Après un hiver rigoureux et studieux, les coureurs du RA affrontaient dimanche 15 mars leur premier grand rendez-vous de l'année
sur le parcours champêtre et ensoleillé des trente bornes de Saint Paër.
Sur les sept fidèles des entraînements du mercredi, ne manquaient qu'André Bougron blessé et Emmanuel Lailheugue occupé par les travaux de rénovation de sa trentième maison, un sacré parcours
aussi pour celui que l'on surnomme désormais dans notre ville : le bâtisseur!
Un brin de féminité agrémentait cette participation presque essentiellement masculine puisque Brigitte Michel participait à l'épreuve de marche de dix kilomètres.
Le printemps était de sortie mais nos compères n'ont pas bourgeonné d'égale façon.

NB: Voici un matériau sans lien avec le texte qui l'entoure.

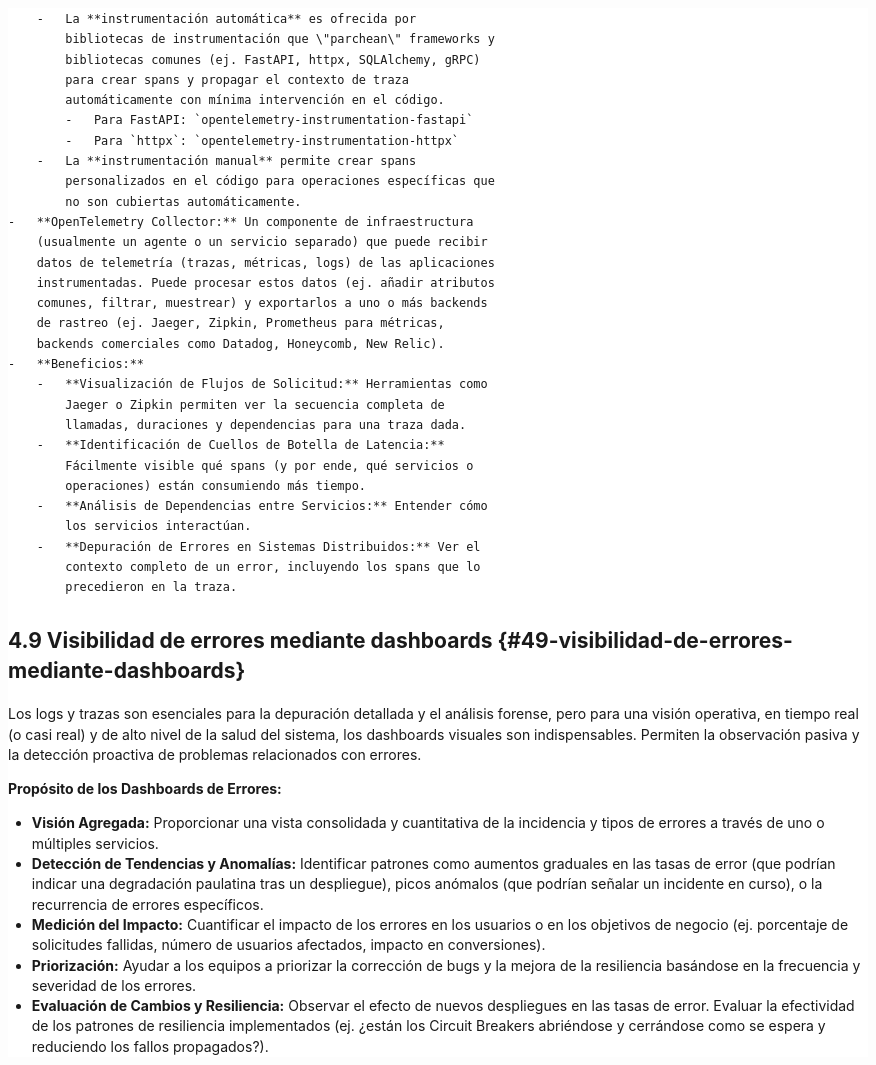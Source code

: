         -   La **instrumentación automática** es ofrecida por
            bibliotecas de instrumentación que \"parchean\" frameworks y
            bibliotecas comunes (ej. FastAPI, httpx, SQLAlchemy, gRPC)
            para crear spans y propagar el contexto de traza
            automáticamente con mínima intervención en el código.
            -   Para FastAPI: `opentelemetry-instrumentation-fastapi`
            -   Para `httpx`: `opentelemetry-instrumentation-httpx`
        -   La **instrumentación manual** permite crear spans
            personalizados en el código para operaciones específicas que
            no son cubiertas automáticamente.
    -   **OpenTelemetry Collector:** Un componente de infraestructura
        (usualmente un agente o un servicio separado) que puede recibir
        datos de telemetría (trazas, métricas, logs) de las aplicaciones
        instrumentadas. Puede procesar estos datos (ej. añadir atributos
        comunes, filtrar, muestrear) y exportarlos a uno o más backends
        de rastreo (ej. Jaeger, Zipkin, Prometheus para métricas,
        backends comerciales como Datadog, Honeycomb, New Relic).
    -   **Beneficios:**
        -   **Visualización de Flujos de Solicitud:** Herramientas como
            Jaeger o Zipkin permiten ver la secuencia completa de
            llamadas, duraciones y dependencias para una traza dada.
        -   **Identificación de Cuellos de Botella de Latencia:**
            Fácilmente visible qué spans (y por ende, qué servicios o
            operaciones) están consumiendo más tiempo.
        -   **Análisis de Dependencias entre Servicios:** Entender cómo
            los servicios interactúan.
        -   **Depuración de Errores en Sistemas Distribuidos:** Ver el
            contexto completo de un error, incluyendo los spans que lo
            precedieron en la traza.

## 4.9 Visibilidad de errores mediante dashboards {#49-visibilidad-de-errores-mediante-dashboards}

Los logs y trazas son esenciales para la depuración detallada y el
análisis forense, pero para una visión operativa, en tiempo real (o casi
real) y de alto nivel de la salud del sistema, los dashboards visuales
son indispensables. Permiten la observación pasiva y la detección
proactiva de problemas relacionados con errores.

**Propósito de los Dashboards de Errores:**

-   **Visión Agregada:** Proporcionar una vista consolidada y
    cuantitativa de la incidencia y tipos de errores a través de uno o
    múltiples servicios.
-   **Detección de Tendencias y Anomalías:** Identificar patrones como
    aumentos graduales en las tasas de error (que podrían indicar una
    degradación paulatina tras un despliegue), picos anómalos (que
    podrían señalar un incidente en curso), o la recurrencia de errores
    específicos.
-   **Medición del Impacto:** Cuantificar el impacto de los errores en
    los usuarios o en los objetivos de negocio (ej. porcentaje de
    solicitudes fallidas, número de usuarios afectados, impacto en
    conversiones).
-   **Priorización:** Ayudar a los equipos a priorizar la corrección de
    bugs y la mejora de la resiliencia basándose en la frecuencia y
    severidad de los errores.
-   **Evaluación de Cambios y Resiliencia:** Observar el efecto de
    nuevos despliegues en las tasas de error. Evaluar la efectividad de
    los patrones de resiliencia implementados (ej. ¿están los Circuit
    Breakers abriéndose y cerrándose como se espera y reduciendo los
    fallos propagados?).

La plus belle fleur a été produite par Notre Bailly Daniel qui a ramifié en 2h10m52s (13,754km/h, 42e/273classés, 22eV1/114). Une superbe performance pour ce coureur qui allie à l'efficacité
une élégance rare, particulièrement remarquée dans les vestiaires de la piscine où ses sous vêtements en peau de léopard frappent les imaginations.
Le deuxième bourgeon de qualité est l'oeuvre d'un autre V1, Laurent Algrain qui s'est épanoui à 2h15m35s (13,276km/h, 68e/273, 34eV1/114). Une progression de plus de douze minutes sur sa
performance de 2008, excusez du peu!
Enfin jamais deux sans trois, l'ultime glorieux bouton Michel Lecoeur n'est autre qu'un fidèle des trente bornes qu'il parcourt bon an mal an, aux alentours des deux heures trente.
L'âge ne parait pas avoir de prise sur ce vieux chêne dont la sève juvénile l'a poussé à franchir la ligne en retranchant une seconde à la barrière des deux heures trente : 2h29m59s (11,989km/h,
135e/273, 22eV2/58).
Malheureusement, quelques greffons n'ont pas pris.
Insuffisamment entraîné, Patrick Pallu ne savait plus très bien où il en était en arrivant en 3h2m54s (9,890km/h, 254e/273, 49eV2/58) loin de son faste de 2008 (2h31m24s). aux
dernières nouvelles, il cherche encore sa voiture.
Quant au président, qui aurait du être la branche maîtresse, disons le tout net, il a failli! Encore tout guilleret au vingtième kilomètre, le visage dirigé vers le soleil tel un tournesol,
il a perdu ses feuilles et s'est retrouvé nu bien avant le vingt-cinquième kilomètre au point de ne pouvoir finir. L'usure du pouvoir sans doute!
Loin de ces contingences, la première dame du RA : "à bien ri Michel", qui est à Joly ce que Hilary est à Clinton, marchait sereinement vers la 23e place de la marche, bouclant ses dix
kilomètres en 1h16m04s (7,888km/h, 2eV2).
L'explication selon laquelle son homme aurait arrêté pour assister à son arrivée et à celle des athlètes qu'il a préparés ne l'aurait pas convaincue.